Explore our articles
View All Results
Share:

Ten Thoughts on Government Data

Blog by Santi Ruiz: “…Below are 10 lessons I’ve learned about handling government data:

  1. Administrative data has major gaps. It’s not just that we don’t collect things we should; it’s also that information a system like SEVIS should collect just isn’t in that system. While some data gaps result from human error, others are the product of data collection systems that are leaky, or that just don’t exist. We simply cannot know things one might assume we do, like which visa-holders are currently in the country, or the employer of every working international student, because the departure dates and employer addresses of working international students are only present a fraction of the time in SEVIS. The federal government doesn’t know these things either. Failing to adequately maintain records and non-mandatory both result in inconsistent record-keeping. These gaps occur on every level as we decline to write down valuable information, neglect to write down everything we’re supposed to, and fail to hold on to everything we once wrote down.
  2. When something seems off, it often is. Government datasets often have a small number of users; often a handful of civil servants in this or that agency. This means that inaccuracies can persist unnoticed for a surprisingly long time. If you encounter what seems like a major error in government data, it’s less likely to be a failure of your understanding than you might expect. In 2024, the US undercounted the number of international students by 200,000. The error went unnoticed for months until one diligent user contacted the agency responsible. The frequency of and methodology for data collection also change periodically, which leads to results that are technically correct, but also unintuitive and potentially misleading. Most quantitative disciplines rightly train students not to assume that the data is wrong until they’ve scrutinized their own work or their understanding of the data first. But if you’re working with certain kinds of government data, you should probably leap more quickly to suspect underlying data issues.
  3. If it’s a question on a form, you can find data on it. Government administrative data is commonly just collated responses to the same questionnaire. Reading the forms which feed into it can tell you what it might contain, and where to find it. Since information isn’t always collected where you might expect, learning an agency’s paperwork can save you time, too. While investigating how many H-1B visas go to former international students, and how much they earn, my colleague Jeremy happened to realize that US Citizenship and Immigration Services collects information on someone’s wages and current immigration status when they file an I-129 Petition for a Nonimmigrant Worker. He learned this by talking to someone who knows USCIS paperwork like the back of their hand: an experienced immigration lawyer. Without realizing it, his analysis wouldn’t have been nearly as rich.
  4. We’re not actually counting. Lots of government data is based on representative samples, and uses statistical methods to reach conclusions about the population at large. But that data is not produced by literally counting the population at large. This introduces various assumptions that can easily invalidate your findings if you forget to include them.
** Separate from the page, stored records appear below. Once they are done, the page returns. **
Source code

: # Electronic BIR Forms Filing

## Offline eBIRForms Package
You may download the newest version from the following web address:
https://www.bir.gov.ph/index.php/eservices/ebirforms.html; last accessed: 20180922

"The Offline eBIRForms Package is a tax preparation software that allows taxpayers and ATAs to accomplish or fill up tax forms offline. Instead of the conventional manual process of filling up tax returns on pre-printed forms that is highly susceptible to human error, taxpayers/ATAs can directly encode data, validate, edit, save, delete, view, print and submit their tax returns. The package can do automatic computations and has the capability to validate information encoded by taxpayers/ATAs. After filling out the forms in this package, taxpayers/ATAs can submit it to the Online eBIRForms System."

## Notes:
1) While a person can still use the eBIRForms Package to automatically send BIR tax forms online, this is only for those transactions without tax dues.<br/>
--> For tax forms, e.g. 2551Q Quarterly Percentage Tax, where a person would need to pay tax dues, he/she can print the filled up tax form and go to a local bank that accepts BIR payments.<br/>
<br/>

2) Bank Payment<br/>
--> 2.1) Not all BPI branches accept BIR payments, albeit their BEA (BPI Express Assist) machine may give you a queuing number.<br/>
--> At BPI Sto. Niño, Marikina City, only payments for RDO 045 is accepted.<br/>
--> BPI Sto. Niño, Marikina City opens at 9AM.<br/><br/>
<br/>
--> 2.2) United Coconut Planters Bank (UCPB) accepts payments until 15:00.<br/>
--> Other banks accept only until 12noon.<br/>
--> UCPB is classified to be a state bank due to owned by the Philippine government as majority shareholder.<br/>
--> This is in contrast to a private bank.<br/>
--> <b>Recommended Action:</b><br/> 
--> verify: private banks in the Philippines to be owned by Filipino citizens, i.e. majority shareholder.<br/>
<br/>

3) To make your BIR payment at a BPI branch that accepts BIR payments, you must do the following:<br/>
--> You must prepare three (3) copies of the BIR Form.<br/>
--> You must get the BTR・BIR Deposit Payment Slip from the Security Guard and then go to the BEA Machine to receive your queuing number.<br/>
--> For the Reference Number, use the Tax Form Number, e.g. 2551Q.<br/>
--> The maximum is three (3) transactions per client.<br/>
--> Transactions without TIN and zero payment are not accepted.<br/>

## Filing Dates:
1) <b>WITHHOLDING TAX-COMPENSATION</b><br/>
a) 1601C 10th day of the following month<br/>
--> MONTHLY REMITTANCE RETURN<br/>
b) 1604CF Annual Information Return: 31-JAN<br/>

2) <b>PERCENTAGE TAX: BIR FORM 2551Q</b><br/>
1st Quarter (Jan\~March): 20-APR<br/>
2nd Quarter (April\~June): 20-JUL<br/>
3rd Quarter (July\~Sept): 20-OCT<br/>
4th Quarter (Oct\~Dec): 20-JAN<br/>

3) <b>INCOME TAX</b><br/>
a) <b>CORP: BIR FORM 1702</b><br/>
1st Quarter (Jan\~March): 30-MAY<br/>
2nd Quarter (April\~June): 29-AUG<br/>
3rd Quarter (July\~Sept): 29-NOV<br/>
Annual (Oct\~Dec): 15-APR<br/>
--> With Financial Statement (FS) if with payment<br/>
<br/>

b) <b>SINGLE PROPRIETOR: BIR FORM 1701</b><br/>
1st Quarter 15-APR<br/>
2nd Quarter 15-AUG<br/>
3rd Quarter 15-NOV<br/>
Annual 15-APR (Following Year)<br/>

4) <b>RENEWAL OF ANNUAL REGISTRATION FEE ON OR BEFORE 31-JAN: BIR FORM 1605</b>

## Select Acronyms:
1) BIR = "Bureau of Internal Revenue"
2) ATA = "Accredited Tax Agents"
The “irreversible demographic fact” claimed by politicians last year, that two million more Americans were employed than in the year prior, was the result of using data in ways the statistical agencies explicitly tell users not to. Jed Kolko describes how this statistic was actually a zero-sum accounting artifact, resulting in part from the fact that the population totals are pre-determined by the census, while nativity is not. Since the Current Population Survey measures variable immigrant and non-immigrant populations but is always scaled to match Census totals, any reduction in the reported foreign-born population will necessarily appear as an increase in the native-born population, even if it’s driven by changes in response rates rather than real departures…(More)”

Share
How to contribute:

Did you come across – or create – a compelling project/report/book/app at the leading edge of innovation in governance?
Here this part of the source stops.